Saved data entries
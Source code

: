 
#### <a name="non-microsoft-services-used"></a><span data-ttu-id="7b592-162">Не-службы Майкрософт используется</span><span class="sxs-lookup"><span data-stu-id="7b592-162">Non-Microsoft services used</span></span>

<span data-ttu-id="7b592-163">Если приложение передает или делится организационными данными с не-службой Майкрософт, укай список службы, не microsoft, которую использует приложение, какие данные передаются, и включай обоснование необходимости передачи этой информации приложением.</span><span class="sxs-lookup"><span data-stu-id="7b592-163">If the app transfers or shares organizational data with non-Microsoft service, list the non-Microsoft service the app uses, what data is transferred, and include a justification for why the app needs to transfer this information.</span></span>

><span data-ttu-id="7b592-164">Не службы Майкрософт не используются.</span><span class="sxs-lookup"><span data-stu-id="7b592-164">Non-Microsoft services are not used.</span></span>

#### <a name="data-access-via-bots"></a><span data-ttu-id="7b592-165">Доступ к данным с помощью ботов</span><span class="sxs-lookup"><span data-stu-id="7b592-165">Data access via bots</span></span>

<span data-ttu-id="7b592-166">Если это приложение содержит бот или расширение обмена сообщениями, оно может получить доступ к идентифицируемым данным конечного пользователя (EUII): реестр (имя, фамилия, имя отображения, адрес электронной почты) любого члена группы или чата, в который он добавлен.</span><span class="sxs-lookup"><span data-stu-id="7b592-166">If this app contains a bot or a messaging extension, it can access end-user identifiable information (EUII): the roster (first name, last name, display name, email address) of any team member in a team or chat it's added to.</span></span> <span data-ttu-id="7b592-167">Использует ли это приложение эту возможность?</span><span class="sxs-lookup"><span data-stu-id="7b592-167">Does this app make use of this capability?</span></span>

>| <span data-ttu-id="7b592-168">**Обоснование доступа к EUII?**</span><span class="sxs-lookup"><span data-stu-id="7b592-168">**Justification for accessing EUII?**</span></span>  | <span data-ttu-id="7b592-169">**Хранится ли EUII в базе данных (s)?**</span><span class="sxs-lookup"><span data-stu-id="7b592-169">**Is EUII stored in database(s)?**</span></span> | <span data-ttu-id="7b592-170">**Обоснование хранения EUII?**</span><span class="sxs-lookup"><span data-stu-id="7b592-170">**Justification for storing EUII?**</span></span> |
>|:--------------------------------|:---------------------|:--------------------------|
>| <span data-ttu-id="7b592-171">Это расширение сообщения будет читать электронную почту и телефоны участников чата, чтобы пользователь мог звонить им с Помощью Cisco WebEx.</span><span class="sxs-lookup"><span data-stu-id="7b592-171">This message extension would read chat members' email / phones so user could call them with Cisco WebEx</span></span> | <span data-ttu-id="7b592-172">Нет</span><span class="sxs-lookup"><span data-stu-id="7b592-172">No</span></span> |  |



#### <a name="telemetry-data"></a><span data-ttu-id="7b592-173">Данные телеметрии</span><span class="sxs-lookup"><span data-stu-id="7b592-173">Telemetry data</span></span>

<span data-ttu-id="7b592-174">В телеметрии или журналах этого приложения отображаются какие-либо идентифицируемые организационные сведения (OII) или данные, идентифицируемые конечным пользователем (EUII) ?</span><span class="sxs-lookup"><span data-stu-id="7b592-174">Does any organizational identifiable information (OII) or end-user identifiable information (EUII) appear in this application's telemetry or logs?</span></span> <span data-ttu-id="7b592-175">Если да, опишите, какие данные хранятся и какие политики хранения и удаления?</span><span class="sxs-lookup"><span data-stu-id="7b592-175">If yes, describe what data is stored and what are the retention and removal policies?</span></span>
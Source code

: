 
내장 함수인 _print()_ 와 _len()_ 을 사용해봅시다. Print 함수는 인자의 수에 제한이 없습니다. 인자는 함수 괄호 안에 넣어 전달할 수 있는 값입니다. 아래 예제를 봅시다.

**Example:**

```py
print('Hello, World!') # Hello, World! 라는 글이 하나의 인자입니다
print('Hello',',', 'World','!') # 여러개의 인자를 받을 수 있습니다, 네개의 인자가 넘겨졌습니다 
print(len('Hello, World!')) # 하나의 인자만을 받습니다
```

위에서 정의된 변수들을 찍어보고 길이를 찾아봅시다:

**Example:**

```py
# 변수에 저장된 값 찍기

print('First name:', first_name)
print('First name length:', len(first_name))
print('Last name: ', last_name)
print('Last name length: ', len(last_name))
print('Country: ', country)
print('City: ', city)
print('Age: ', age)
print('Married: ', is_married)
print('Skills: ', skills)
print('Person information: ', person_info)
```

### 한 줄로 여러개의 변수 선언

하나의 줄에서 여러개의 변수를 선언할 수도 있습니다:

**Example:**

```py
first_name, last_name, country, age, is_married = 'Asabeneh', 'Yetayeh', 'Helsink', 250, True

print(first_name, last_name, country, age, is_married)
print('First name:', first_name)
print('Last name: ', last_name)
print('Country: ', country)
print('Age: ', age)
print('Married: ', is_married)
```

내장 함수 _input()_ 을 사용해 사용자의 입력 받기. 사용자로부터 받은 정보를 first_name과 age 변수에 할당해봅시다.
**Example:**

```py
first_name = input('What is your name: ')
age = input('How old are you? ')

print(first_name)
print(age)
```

> **Problem to solve**:
Copy all data exactly, start to finish.

> **Task answer**:
Source code

: 
#### <a name="non-microsoft-services-used"></a><span data-ttu-id="7b592-162">Не-службы Майкрософт используется</span><span class="sxs-lookup"><span data-stu-id="7b592-162">Non-Microsoft services used</span></span>

<span data-ttu-id="7b592-163">Если приложение передает или делится организационными данными с не-службой Майкрософт, укай список службы, не microsoft, которую использует приложение, какие данные передаются, и включай обоснование необходимости передачи этой информации приложением.</span><span class="sxs-lookup"><span data-stu-id="7b592-163">If the app transfers or shares organizational data with non-Microsoft service, list the non-Microsoft service the app uses, what data is transferred, and include a justification for why the app needs to transfer this information.</span></span>

><span data-ttu-id="7b592-164">Не службы Майкрософт не используются.</span><span class="sxs-lookup"><span data-stu-id="7b592-164">Non-Microsoft services are not used.</span></span>

#### <a name="data-access-via-bots"></a><span data-ttu-id="7b592-165">Доступ к данным с помощью ботов</span><span class="sxs-lookup"><span data-stu-id="7b592-165">Data access via bots</span></span>

<span data-ttu-id="7b592-166">Если это приложение содержит бот или расширение обмена сообщениями, оно может получить доступ к идентифицируемым данным конечного пользователя (EUII): реестр (имя, фамилия, имя отображения, адрес электронной почты) любого члена группы или чата, в который он добавлен.</span><span class="sxs-lookup"><span data-stu-id="7b592-166">If this app contains a bot or a messaging extension, it can access end-user identifiable information (EUII): the roster (first name, last name, display name, email address) of any team member in a team or chat it's added to.</span></span> <span data-ttu-id="7b592-167">Использует ли это приложение эту возможность?</span><span class="sxs-lookup"><span data-stu-id="7b592-167">Does this app make use of this capability?</span></span>

>| <span data-ttu-id="7b592-168">**Обоснование доступа к EUII?**</span><span class="sxs-lookup"><span data-stu-id="7b592-168">**Justification for accessing EUII?**</span></span>  | <span data-ttu-id="7b592-169">**Хранится ли EUII в базе данных (s)?**</span><span class="sxs-lookup"><span data-stu-id="7b592-169">**Is EUII stored in database(s)?**</span></span> | <span data-ttu-id="7b592-170">**Обоснование хранения EUII?**</span><span class="sxs-lookup"><span data-stu-id="7b592-170">**Justification for storing EUII?**</span></span> |
>|:--------------------------------|:---------------------|:--------------------------|
>| <span data-ttu-id="7b592-171">Это расширение сообщения будет читать электронную почту и телефоны участников чата, чтобы пользователь мог звонить им с Помощью Cisco WebEx.</span><span class="sxs-lookup"><span data-stu-id="7b592-171">This message extension would read chat members' email / phones so user could call them with Cisco WebEx</span></span> | <span data-ttu-id="7b592-172">Нет</span><span class="sxs-lookup"><span data-stu-id="7b592-172">No</span></span> |  |



#### <a name="telemetry-data"></a><span data-ttu-id="7b592-173">Данные телеметрии</span><span class="sxs-lookup"><span data-stu-id="7b592-173">Telemetry data</span></span>

<span data-ttu-id="7b592-174">В телеметрии или журналах этого приложения отображаются какие-либо идентифицируемые организационные сведения (OII) или данные, идентифицируемые конечным пользователем (EUII) ?</span><span class="sxs-lookup"><span data-stu-id="7b592-174">Does any organizational identifiable information (OII) or end-user identifiable information (EUII) appear in this application's telemetry or logs?</span></span> <span data-ttu-id="7b592-175">Если да, опишите, какие данные хранятся и какие политики хранения и удаления?</span><span class="sxs-lookup"><span data-stu-id="7b592-175">If yes, describe what data is stored and what are the retention and removal policies?</span></span>
Source code

: 
내장 함수인 _print()_ 와 _len()_ 을 사용해봅시다. Print 함수는 인자의 수에 제한이 없습니다. 인자는 함수 괄호 안에 넣어 전달할 수 있는 값입니다. 아래 예제를 봅시다.

**Example:**

```py
print('Hello, World!') # Hello, World! 라는 글이 하나의 인자입니다
print('Hello',',', 'World','!') # 여러개의 인자를 받을 수 있습니다, 네개의 인자가 넘겨졌습니다 
print(len('Hello, World!')) # 하나의 인자만을 받습니다
```

위에서 정의된 변수들을 찍어보고 길이를 찾아봅시다:

**Example:**

```py
# 변수에 저장된 값 찍기

print('First name:', first_name)
print('First name length:', len(first_name))
print('Last name: ', last_name)
print('Last name length: ', len(last_name))
print('Country: ', country)
print('City: ', city)
print('Age: ', age)
print('Married: ', is_married)
print('Skills: ', skills)
print('Person information: ', person_info)
```

### 한 줄로 여러개의 변수 선언

하나의 줄에서 여러개의 변수를 선언할 수도 있습니다:

**Example:**

```py
first_name, last_name, country, age, is_married = 'Asabeneh', 'Yetayeh', 'Helsink', 250, True

print(first_name, last_name, country, age, is_married)
print('First name:', first_name)
print('Last name: ', last_name)
print('Country: ', country)
print('Age: ', age)
print('Married: ', is_married)
```

내장 함수 _input()_ 을 사용해 사용자의 입력 받기. 사용자로부터 받은 정보를 first_name과 age 변수에 할당해봅시다.
**Example:**

```py
first_name = input('What is your name: ')
age = input('How old are you? ')

print(first_name)
print(age)
```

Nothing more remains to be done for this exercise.